[zara]
Kapımın tıklanma sesi uykumu bölmüştü. Sesi duymamak adına yüzümü yastığa gömdüm. Yastığın kenarlarını kullanarak kulaklarımı kapamaya çalıştım. Tatlı tatlı uyurken beni bu hazdan alıkoyacak her şeyden kurtulmaya çalıştım.
"Zara!" Kapı tıklamalarının arasından duyulan bu ses Kiara'nındı.
Rahat yatağımda tam anlamıyla olmasa da doğruldum ve gözlerimi araladım. Olayları idrak edemediğim için şaşkınlık içinde kapıya bir bakış attım. Gözlerim sonra bitişiğimdeki duvara asılı olan saate kaydı. Saatin kaç olduğunu görünce şimdi kocaman açılmıştı gözlerim.

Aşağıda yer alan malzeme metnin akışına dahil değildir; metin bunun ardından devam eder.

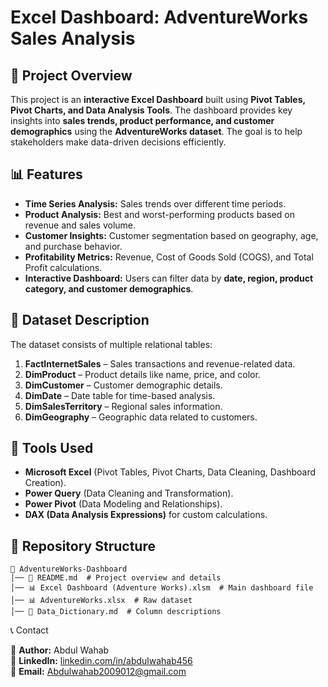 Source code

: # Excel Dashboard: AdventureWorks Sales Analysis

## 📌 Project Overview

This project is an **interactive Excel Dashboard** built using **Pivot Tables, Pivot Charts, and Data Analysis Tools**. The dashboard provides key insights into **sales trends, product performance, and customer demographics** using the **AdventureWorks dataset**. The goal is to help stakeholders make data-driven decisions efficiently.

## 📊 Features

- **Time Series Analysis:** Sales trends over different time periods.
- **Product Analysis:** Best and worst-performing products based on revenue and sales volume.
- **Customer Insights:** Customer segmentation based on geography, age, and purchase behavior.
- **Profitability Metrics:** Revenue, Cost of Goods Sold (COGS), and Total Profit calculations.
- **Interactive Dashboard:** Users can filter data by **date, region, product category, and customer demographics**.

## 📂 Dataset Description

The dataset consists of multiple relational tables:

1. **FactInternetSales** – Sales transactions and revenue-related data.
2. **DimProduct** – Product details like name, price, and color.
3. **DimCustomer** – Customer demographic details.
4. **DimDate** – Date table for time-based analysis.
5. **DimSalesTerritory** – Regional sales information.
6. **DimGeography** – Geographic data related to customers.

## 🔧 Tools Used

- **Microsoft Excel** (Pivot Tables, Pivot Charts, Data Cleaning, Dashboard Creation).
- **Power Query** (Data Cleaning and Transformation).
- **Power Pivot** (Data Modeling and Relationships).
- **DAX (Data Analysis Expressions)** for custom calculations.

## 📂 Repository Structure

```
📁 AdventureWorks-Dashboard
│── 📄 README.md  # Project overview and details
│── 📊 Excel Dashboard (Adventure Works).xlsm  # Main dashboard file
│── 📊 AdventureWorks.xlsx  # Raw dataset
│── 📄 Data_Dictionary.md  # Column descriptions
```

📞 Contact

🔹 **Author:** Abdul Wahab\
🔹 **LinkedIn:** [linkedin.com/in/abdulwahab456](https://linkedin.com/in/abdulwahab456)\
🔹 **Email:** [Abdulwahab2009012@gmail.com](mailto\:Abdulwahab2009012@gmail.com)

"Kahretsin!" Yataktan zıplayarak ayrıldım ve kapıyı açmak üzere koşturdum.
Kapıyı açtığımda Kiara'nın eli kapıyı tekrar tıklatmak üzere havada kalmıştı, fakat beni görünce elini aşağı indirdi ve içtenlikle gülümsedi. "Günaydın uykucu."

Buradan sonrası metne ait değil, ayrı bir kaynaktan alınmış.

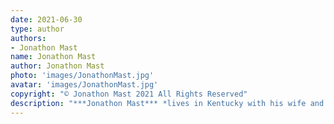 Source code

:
```yaml
---
date: 2021-06-30
type: author
authors:
- Jonathon Mast
name: Jonathon Mast
author: Jonathon Mast
photo: 'images/JonathonMast.jpg'
avatar: 'images/JonathonMast.jpg'
copyright: "© Jonathon Mast 2021 All Rights Reserved"
description: "***Jonathon Mast*** *lives in Kentucky with his wife and an insanity of children. (A group of children is called an insanity. Trust me.) His short stories appear in numerous anthologies and magazines. His first novel, *The Keeper of Tales*, is currently out from Dark Owl Press, and you can find Jon at [his website](https://jonathonmastauthor.com/).*"
---
```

"Hey, günaydın." Bir tutam saçı kulağımın arkasına sıkıştırdım.
"Dün gece geç uyudun herhalde? Saat on oldu, hepimiz kahvaltı etmek için seni bekliyorduk."

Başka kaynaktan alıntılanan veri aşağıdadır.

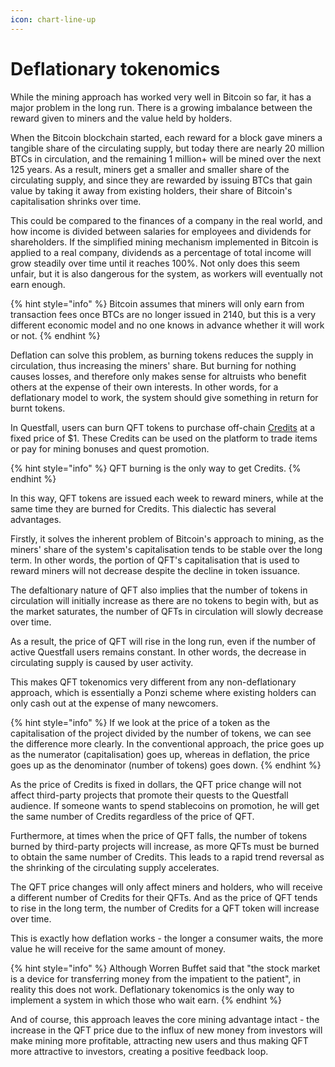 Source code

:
 ```yaml
---
icon: chart-line-up
---
```


# Deflationary tokenomics

While the mining approach has worked very well in Bitcoin so far, it has a major problem in the long run. There is a growing imbalance between the reward given to miners and the value held by holders.

When the Bitcoin blockchain started, each reward for a block gave miners a tangible share of the circulating supply, but today there are nearly 20 million BTCs in circulation, and the remaining 1 million+ will be mined over the next 125 years. As a result, miners get a smaller and smaller share of the circulating supply, and since they are rewarded by issuing BTCs that gain value by taking it away from existing holders, their share of Bitcoin's capitalisation shrinks over time.

This could be compared to the finances of a company in the real world, and how income is divided between salaries for employees and dividends for shareholders. If the simplified mining mechanism implemented in Bitcoin is applied to a real company, dividends as a percentage of total income will grow steadily over time until it reaches 100%. Not only does this seem unfair, but it is also dangerous for the system, as workers will eventually not earn enough.

{% hint style="info" %}
Bitcoin assumes that miners will only earn from transaction fees once BTCs are no longer issued in 2140, but this is a very different economic model and no one knows in advance whether it will work or not.
{% endhint %}

Deflation can solve this problem, as burning tokens reduces the supply in circulation, thus increasing the miners' share. But burning for nothing causes losses, and therefore only makes sense for altruists who benefit others at the expense of their own interests. In other words, for a deflationary model to work, the system should give something in return for burnt tokens.

In Questfall, users can burn QFT tokens to purchase off-chain [Credits](../assets/credits-off-chain.md) at a fixed price of $1. These Credits can be used on the platform to trade items or pay for mining bonuses and quest promotion.

{% hint style="info" %}
QFT burning is the only way to get Credits.
{% endhint %}

In this way, QFT tokens are issued each week to reward miners, while at the same time they are burned for Credits. This dialectic has several advantages.

Firstly, it solves the inherent problem of Bitcoin's approach to mining, as the miners' share of the system's capitalisation tends to be stable over the long term. In other words, the portion of QFT's capitalisation that is used to reward miners will not decrease despite the decline in token issuance.

The defaltionary nature of QFT also implies that the number of tokens in circulation will initially increase as there are no tokens to begin with, but as the market saturates, the number of QFTs in circulation will slowly decrease over time.&#x20;

As a result, the price of QFT will rise in the long run, even if the number of active Questfall users remains constant. In other words, the decrease in circulating supply is caused by user activity.

This makes QFT tokenomics very different from any non-deflationary approach, which is essentially a Ponzi scheme where existing holders can only cash out at the expense of many newcomers.

{% hint style="info" %}
If we look at the price of a token as the capitalisation of the project divided by the number of tokens, we can see the difference more clearly. In the conventional approach, the price goes up as the numerator (capitalisation) goes up, whereas in deflation, the price goes up as the denominator (number of tokens) goes down.
{% endhint %}

As the price of Credits is fixed in dollars, the QFT price change will not affect third-party projects that promote their quests to the Questfall audience. If someone wants to spend stablecoins on promotion, he will get the same number of Credits regardless of the price of QFT.

Furthermore, at times when the price of QFT falls, the number of tokens burned by third-party projects will increase, as more QFTs must be burned to obtain the same number of Credits. This leads to a rapid trend reversal as the shrinking of the circulating supply accelerates.

The QFT price changes will only affect miners and holders, who will receive a different number of Credits for their QFTs. And as the price of QFT tends to rise in the long term, the number of Credits for a QFT token will increase over time.&#x20;

This is exactly how deflation works - the longer a consumer waits, the more value he will receive for the same amount of money.

{% hint style="info" %}
Although Worren Buffet said that "the stock market is a device for transferring money from the impatient to the patient", in reality this does not work. Deflationary tokenomics is the only way to implement a system in which those who wait earn.
{% endhint %}

And of course, this approach leaves the core mining advantage intact - the increase in the QFT price due to the influx of new money from investors will make mining more profitable, attracting new users and thus making QFT more attractive to investors, creating a positive feedback loop.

"Evet, üzgünüm. On dakikaya geliyorum."
"Pekâlâ." Kiara başıyla beni onayladıktan sonra merdivenlere doğru ilerledi.
Kapıyı arkamdan kapattım. "Siktir." diye mırıldandım kendi kendime, hemen banyoya koşturdum.
Güvenli Bölge'den köşke döndüğümde saat sabahın altısını gösteriyordu. Zoey ile birlikte yalnızca bir ya da iki saat kadar uyumuştum, sonra minibüste biraz kestirmiştim, en son olarak da Zayn'in köşküne dönmüş ve geri kalan uyku ihtiyacımın yalnızca dört saatini kesintisiz bir şekilde burada tamamlamıştım.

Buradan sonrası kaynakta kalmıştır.